# Sigmoidoscopy



## 18627 (Mar 9, 2007)

Hi allI am scheduled for this procedure March 27. I'm the type who gets nervous about all medical procedures, and I'm making myself more nervous about this one by thinking about it too much.When I told the doctor about it he said he would sedate me. Hopefully this will help.Anyway I just wanted to post in the hope that someone out there will tell me it's not a big deal!


----------



## Kimberley (Jan 22, 2007)

Hi







I had a flexible sigmoidoscopy (as they call it here), and it really wasn't that bad. I found the preperation (ie laxative powder the night before and something on the day) the most unpleasant part as it left me very tired and sore. I was awake during the test and honestly it wasn't too bad, more uncomfortable than anything else!

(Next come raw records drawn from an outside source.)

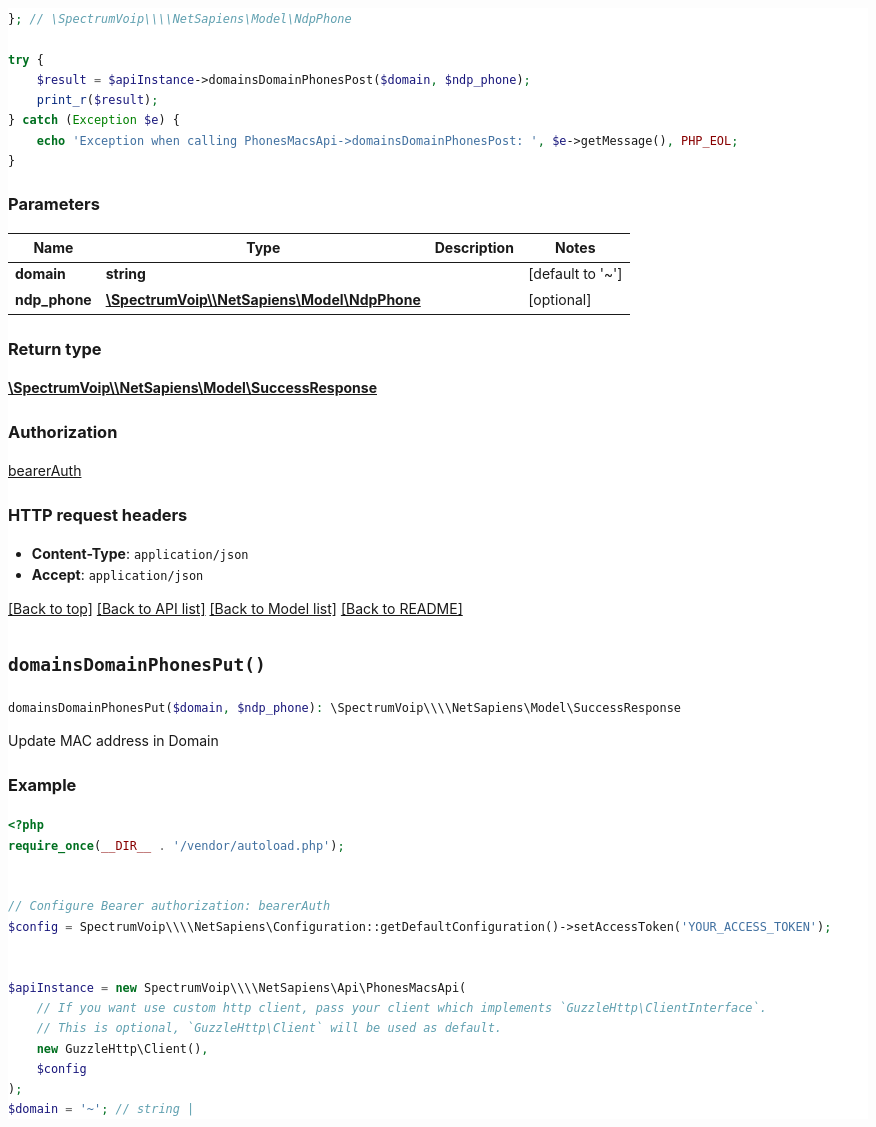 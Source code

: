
 ```php
}; // \SpectrumVoip\\\\NetSapiens\Model\NdpPhone

try {
    $result = $apiInstance->domainsDomainPhonesPost($domain, $ndp_phone);
    print_r($result);
} catch (Exception $e) {
    echo 'Exception when calling PhonesMacsApi->domainsDomainPhonesPost: ', $e->getMessage(), PHP_EOL;
}
```

### Parameters

| Name | Type | Description  | Notes |
| ------------- | ------------- | ------------- | ------------- |
| **domain** | **string**|  | [default to &#39;~&#39;] |
| **ndp_phone** | [**\SpectrumVoip\\\\NetSapiens\Model\NdpPhone**](../Model/NdpPhone.md)|  | [optional] |

### Return type

[**\SpectrumVoip\\\\NetSapiens\Model\SuccessResponse**](../Model/SuccessResponse.md)

### Authorization

[bearerAuth](../../README.md#bearerAuth)

### HTTP request headers

- **Content-Type**: `application/json`
- **Accept**: `application/json`

[[Back to top]](#) [[Back to API list]](../../README.md#endpoints)
[[Back to Model list]](../../README.md#models)
[[Back to README]](../../README.md)

## `domainsDomainPhonesPut()`

```php
domainsDomainPhonesPut($domain, $ndp_phone): \SpectrumVoip\\\\NetSapiens\Model\SuccessResponse
```

Update MAC address in Domain



### Example

```php
<?php
require_once(__DIR__ . '/vendor/autoload.php');


// Configure Bearer authorization: bearerAuth
$config = SpectrumVoip\\\\NetSapiens\Configuration::getDefaultConfiguration()->setAccessToken('YOUR_ACCESS_TOKEN');


$apiInstance = new SpectrumVoip\\\\NetSapiens\Api\PhonesMacsApi(
    // If you want use custom http client, pass your client which implements `GuzzleHttp\ClientInterface`.
    // This is optional, `GuzzleHttp\Client` will be used as default.
    new GuzzleHttp\Client(),
    $config
);
$domain = '~'; // string | 
```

It certainly wasn't anywhere near as bad as I was thinking it would be.


----------



## 17391 (Mar 4, 2007)

hey you nervous canadian!every BODY is different... for me, it was a horrible experience and the test couldn't be completed; i had NO sedation... that is the Key... that's great your doc offered it... after i couldn't handle it b/c of the intense pain, that gi doc told me that after this and all the other tests, that i had ibs... all those tests are just to rule out any other intestinal issues as there no test for ibs, except cancelling out everything out.listen from experience (i'm going on 7 years now): whether you worry or not, it's going to happen either way; thinking, stressing about it only makes it worse... let it go, literally. don't give the pain any power anymore; keep your mind on other things... seriously, dwelling on it only makes it worse.take care of YOURSELF as only you can and relax... best of luck to you!


----------